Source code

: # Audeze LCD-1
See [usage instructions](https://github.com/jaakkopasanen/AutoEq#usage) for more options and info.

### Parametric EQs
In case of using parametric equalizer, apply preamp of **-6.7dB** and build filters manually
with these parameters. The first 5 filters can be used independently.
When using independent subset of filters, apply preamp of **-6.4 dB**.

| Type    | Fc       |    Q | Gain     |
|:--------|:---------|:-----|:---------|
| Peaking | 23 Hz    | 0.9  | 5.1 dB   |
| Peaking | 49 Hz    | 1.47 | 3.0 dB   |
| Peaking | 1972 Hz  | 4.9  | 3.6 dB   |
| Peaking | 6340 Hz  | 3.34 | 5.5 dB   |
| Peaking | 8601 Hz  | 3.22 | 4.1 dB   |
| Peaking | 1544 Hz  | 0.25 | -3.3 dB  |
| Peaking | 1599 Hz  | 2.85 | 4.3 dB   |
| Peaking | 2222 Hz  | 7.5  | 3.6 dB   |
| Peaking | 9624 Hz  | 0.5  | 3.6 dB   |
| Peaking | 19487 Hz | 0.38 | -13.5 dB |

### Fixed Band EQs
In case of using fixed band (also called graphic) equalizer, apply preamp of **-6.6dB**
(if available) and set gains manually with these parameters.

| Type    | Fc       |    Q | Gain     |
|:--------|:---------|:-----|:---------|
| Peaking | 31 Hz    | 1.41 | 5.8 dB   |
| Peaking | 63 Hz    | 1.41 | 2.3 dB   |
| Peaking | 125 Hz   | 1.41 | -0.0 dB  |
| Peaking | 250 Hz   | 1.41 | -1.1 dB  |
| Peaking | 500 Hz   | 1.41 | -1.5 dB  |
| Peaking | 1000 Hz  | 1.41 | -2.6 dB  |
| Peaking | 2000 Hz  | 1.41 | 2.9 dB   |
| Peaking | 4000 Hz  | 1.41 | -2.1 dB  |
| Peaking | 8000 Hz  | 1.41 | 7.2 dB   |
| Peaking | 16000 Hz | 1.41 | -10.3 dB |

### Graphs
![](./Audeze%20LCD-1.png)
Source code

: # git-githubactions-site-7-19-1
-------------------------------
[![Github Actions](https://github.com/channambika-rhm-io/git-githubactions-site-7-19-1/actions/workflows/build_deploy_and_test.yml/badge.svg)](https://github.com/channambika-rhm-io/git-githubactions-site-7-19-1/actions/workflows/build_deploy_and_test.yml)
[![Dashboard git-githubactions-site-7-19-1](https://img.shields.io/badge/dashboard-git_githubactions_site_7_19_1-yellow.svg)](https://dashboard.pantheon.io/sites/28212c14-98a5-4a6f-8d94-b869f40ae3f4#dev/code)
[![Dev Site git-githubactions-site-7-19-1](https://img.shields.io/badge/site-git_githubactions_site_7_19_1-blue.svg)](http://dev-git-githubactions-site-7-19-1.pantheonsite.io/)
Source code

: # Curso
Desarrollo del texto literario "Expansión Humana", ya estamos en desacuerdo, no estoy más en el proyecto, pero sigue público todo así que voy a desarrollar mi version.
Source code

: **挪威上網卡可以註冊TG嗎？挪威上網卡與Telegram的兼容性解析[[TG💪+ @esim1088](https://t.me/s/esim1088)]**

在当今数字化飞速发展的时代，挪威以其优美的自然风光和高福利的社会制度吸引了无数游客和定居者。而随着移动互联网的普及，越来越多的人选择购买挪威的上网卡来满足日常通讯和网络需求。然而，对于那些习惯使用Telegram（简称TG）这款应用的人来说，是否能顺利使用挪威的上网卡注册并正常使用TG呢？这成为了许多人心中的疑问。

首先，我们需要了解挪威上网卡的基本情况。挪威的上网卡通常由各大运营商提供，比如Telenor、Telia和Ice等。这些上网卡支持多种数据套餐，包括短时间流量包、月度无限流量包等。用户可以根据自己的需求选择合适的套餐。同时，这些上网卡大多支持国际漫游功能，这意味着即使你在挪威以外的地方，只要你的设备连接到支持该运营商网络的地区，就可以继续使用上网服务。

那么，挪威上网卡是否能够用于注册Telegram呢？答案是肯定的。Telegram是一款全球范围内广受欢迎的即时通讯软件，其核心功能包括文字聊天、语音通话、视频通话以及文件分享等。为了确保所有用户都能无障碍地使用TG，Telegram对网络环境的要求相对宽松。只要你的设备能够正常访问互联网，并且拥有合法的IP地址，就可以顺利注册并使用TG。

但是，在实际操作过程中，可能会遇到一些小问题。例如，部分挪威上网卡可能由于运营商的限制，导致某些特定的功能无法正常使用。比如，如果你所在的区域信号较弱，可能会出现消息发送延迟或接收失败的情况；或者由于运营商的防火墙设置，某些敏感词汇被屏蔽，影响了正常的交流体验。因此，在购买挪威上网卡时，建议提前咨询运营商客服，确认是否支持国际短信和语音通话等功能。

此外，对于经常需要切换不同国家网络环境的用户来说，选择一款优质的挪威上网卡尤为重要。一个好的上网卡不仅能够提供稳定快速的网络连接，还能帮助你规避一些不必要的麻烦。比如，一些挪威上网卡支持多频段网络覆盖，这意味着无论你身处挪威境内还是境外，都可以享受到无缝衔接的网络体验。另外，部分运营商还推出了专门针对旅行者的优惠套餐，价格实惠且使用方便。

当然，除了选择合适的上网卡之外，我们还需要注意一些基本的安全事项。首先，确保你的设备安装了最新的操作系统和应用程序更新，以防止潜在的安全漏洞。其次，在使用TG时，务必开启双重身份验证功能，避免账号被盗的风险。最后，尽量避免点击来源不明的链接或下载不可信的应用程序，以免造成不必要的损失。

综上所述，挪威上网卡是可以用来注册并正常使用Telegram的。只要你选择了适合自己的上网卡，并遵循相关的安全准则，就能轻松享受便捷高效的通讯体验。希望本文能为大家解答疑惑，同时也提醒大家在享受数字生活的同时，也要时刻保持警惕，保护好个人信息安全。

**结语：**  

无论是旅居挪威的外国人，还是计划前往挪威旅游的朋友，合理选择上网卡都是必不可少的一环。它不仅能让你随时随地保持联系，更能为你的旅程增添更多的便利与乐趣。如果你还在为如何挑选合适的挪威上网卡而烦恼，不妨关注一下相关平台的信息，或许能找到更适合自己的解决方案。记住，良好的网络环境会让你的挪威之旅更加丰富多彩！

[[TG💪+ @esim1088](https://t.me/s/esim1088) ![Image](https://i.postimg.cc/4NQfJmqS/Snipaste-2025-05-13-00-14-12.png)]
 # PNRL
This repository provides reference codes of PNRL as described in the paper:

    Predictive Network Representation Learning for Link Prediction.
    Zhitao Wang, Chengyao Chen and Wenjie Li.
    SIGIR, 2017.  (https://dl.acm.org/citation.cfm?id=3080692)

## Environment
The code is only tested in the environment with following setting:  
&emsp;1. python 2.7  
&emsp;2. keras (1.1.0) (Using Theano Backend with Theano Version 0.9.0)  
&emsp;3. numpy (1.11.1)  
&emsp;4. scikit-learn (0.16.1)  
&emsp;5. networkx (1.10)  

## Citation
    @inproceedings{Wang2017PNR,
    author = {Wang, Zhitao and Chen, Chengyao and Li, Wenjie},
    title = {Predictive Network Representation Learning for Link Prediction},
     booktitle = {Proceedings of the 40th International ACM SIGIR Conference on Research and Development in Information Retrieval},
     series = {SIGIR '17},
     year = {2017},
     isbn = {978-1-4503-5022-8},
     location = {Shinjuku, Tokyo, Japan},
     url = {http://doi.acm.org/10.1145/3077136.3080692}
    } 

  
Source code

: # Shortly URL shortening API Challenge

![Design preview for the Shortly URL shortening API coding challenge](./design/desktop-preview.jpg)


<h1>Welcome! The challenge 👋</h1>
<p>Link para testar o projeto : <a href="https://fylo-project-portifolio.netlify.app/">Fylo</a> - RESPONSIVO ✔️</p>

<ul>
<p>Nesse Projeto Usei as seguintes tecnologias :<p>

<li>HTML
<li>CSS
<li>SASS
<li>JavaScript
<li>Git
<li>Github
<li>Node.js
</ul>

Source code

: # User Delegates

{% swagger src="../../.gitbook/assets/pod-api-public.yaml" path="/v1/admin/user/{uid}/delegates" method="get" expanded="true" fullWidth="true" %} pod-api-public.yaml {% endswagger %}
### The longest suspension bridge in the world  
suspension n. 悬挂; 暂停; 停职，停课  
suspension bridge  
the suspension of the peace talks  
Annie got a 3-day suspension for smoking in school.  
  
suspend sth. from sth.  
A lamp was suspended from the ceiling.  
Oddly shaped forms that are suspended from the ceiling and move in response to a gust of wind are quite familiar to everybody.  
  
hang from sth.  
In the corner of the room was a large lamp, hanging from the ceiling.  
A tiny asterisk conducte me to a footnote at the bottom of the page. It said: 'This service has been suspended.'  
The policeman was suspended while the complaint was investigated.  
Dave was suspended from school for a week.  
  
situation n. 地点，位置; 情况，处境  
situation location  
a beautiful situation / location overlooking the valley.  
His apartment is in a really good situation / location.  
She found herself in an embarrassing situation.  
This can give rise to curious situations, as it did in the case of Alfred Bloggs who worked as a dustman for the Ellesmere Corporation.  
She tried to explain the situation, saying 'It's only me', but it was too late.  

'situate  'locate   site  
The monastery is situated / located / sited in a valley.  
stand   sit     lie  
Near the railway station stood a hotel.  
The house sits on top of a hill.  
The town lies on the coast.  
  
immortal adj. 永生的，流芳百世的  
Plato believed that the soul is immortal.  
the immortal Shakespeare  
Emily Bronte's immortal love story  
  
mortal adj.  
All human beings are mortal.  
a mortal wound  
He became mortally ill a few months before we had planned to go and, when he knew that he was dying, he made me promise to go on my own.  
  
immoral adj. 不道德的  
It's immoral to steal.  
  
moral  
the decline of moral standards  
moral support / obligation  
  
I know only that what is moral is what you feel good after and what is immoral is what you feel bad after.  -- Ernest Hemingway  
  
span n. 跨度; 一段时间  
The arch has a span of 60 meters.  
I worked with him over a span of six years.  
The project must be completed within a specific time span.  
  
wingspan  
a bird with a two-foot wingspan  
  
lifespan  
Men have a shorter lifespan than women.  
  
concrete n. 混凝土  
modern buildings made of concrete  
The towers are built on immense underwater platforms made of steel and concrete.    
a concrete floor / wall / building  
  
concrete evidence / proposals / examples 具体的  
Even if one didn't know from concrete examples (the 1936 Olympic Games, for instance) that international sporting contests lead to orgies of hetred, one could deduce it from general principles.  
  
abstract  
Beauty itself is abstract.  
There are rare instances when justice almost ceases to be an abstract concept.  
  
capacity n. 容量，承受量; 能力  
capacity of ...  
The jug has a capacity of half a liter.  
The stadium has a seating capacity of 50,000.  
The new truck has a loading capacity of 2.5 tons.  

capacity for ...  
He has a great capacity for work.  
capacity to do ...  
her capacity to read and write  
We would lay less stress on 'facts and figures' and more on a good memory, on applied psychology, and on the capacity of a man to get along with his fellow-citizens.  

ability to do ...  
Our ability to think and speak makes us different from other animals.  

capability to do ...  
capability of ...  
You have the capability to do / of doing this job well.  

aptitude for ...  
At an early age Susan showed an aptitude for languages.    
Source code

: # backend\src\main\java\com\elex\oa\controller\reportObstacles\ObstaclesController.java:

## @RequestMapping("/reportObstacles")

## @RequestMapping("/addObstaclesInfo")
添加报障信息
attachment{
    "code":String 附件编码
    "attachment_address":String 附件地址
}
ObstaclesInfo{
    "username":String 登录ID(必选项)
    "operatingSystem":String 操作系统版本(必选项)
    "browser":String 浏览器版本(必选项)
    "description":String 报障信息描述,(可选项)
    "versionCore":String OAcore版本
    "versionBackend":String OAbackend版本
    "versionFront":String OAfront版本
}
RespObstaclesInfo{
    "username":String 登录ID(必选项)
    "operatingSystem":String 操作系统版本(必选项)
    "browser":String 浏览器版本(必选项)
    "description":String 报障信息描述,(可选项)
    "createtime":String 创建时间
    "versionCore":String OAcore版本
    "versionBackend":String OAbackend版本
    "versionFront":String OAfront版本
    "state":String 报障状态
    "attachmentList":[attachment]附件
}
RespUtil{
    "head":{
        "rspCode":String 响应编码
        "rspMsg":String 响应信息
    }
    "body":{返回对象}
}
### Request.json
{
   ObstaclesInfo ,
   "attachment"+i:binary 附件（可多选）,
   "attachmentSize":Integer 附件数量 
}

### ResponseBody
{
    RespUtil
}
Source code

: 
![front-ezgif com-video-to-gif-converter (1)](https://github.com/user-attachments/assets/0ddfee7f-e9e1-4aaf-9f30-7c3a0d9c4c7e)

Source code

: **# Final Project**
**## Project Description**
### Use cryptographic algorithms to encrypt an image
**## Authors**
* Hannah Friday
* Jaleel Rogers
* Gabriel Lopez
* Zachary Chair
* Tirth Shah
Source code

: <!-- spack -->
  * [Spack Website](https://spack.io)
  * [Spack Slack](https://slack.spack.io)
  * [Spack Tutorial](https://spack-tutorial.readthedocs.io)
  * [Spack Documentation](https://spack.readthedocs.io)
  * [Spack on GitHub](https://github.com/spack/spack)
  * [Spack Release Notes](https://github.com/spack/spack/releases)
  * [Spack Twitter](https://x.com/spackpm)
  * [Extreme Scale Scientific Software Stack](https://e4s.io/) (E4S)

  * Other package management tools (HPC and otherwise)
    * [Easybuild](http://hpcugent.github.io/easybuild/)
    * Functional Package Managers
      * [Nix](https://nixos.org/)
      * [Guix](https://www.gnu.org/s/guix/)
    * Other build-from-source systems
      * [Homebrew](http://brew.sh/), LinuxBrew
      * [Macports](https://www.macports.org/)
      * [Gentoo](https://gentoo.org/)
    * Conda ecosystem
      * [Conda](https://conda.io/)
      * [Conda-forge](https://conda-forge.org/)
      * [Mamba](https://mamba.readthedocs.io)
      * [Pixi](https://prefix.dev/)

※

Task brief — Among the entries above, locate the lines containing "The policeman was" and "She found herself", and transcribe exactly those two lines and all lines between.

Expected answer —
The policeman was suspended while the complaint was investigated.  
Dave was suspended from school for a week.  
  
situation n. 地点，位置; 情况，处境  
situation location  
a beautiful situation / location overlooking the valley.  
His apartment is in a really good situation / location.  
She found herself in an embarrassing situation.  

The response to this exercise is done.